Pool allocator + safecode

Hi,
I'm trying to get the pool allocator and safe code building against llvm
trunk. I've run into a build error, and I see that in the past another
user was told just not to build the pool allocator for use with safecode
[1]. However, I really want the pool allocator transforms, so I just
wanted to check why the suggestion was not to use it. Has it been
superseded in some way by something else? Or is it just broken at the
moment? I'll assume the latter for now and see if I can fix it...

Cheers

[1] http://lists.llvm.org/pipermail/llvm-dev/2015-July/088739.html

Dear Ed,

First, someone has updated the DSA code in the poolalloc project to LLVM 3.7, and a Master's student worked for me over the summer to update a large chunk of SAFECode to LLVM 3.7. However, the update to LLVM 3.7 isn't finished (we need to finish integrating SAFECode back into Clang), and my student has opted to focus on his studies instead of finishing the update, so the current status of SAFECode for LLVM 3.7 is that it's nearly done but suspended.

If you want the currently updated code, you can get it at https://github.com/jtcriswell/safecode-llvm37.

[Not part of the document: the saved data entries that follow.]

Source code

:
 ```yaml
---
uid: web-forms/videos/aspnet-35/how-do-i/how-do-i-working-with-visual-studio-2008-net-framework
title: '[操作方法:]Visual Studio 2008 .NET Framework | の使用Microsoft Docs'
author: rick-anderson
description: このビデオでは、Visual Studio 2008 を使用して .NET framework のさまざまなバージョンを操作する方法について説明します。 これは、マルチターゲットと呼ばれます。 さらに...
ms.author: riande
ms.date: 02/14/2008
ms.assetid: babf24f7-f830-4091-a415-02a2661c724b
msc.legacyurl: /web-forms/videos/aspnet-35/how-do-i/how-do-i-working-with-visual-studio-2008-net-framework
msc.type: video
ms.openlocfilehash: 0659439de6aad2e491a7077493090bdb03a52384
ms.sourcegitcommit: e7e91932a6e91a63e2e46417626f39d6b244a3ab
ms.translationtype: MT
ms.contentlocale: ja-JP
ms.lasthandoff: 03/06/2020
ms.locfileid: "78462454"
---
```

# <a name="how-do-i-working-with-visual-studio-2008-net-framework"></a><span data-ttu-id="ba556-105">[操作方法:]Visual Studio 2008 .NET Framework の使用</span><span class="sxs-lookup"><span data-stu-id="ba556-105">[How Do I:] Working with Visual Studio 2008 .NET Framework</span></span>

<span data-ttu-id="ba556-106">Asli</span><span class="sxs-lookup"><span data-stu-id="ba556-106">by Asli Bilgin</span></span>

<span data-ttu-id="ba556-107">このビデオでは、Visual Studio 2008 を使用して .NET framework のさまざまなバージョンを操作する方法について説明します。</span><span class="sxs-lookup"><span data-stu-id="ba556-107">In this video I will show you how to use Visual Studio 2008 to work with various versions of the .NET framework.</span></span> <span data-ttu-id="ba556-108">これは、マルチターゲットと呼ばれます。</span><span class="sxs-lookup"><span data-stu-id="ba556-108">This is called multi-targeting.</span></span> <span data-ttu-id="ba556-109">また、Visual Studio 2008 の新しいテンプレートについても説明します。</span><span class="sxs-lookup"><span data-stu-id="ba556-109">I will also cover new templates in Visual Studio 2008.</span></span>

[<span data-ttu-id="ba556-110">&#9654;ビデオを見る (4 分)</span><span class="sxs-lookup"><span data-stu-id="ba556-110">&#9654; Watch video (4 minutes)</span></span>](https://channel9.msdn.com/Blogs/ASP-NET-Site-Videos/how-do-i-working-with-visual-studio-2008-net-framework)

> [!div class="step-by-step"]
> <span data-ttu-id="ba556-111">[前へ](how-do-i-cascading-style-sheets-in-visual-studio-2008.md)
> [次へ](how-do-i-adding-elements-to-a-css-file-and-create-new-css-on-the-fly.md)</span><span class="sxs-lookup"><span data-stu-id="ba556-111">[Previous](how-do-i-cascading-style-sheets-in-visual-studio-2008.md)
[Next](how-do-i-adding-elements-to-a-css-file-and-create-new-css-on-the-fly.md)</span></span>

Second, if you need the pool allocation transform, then I must sadly disappoint. The Automatic Pool Allocation (APA) transformation has suffered bit-rot over the years, and we've stopped using it. We haven't updated it to work with LLVM 3.7 and currently have no plans to do so.

The code is still publicly available, so if you are sufficiently motivated, you can update it and fix it if you would like.

Just out of curiosity, what are you trying to accomplish? Depending on what you need, there may be simpler approaches that will require less engineering effort.

Regards,

John Criswell

Thanks for the fast response John.

Dear Ed,

First, someone has updated the DSA code in the poolalloc project to LLVM
3.7, and a Master's student worked for me over the summer to update a
large chunk of SAFECode to LLVM 3.7. However, the update to LLVM 3.7
isn't finished (we need to finish integrating SAFECode back into Clang),
and my student has opted to focus on his studies instead of finishing
the update, so the current status of SAFECode for LLVM 3.7 is that it's
nearly done but suspended.

If you want the currently updated code, you can get it at
https://github.com/jtcriswell/safecode-llvm37.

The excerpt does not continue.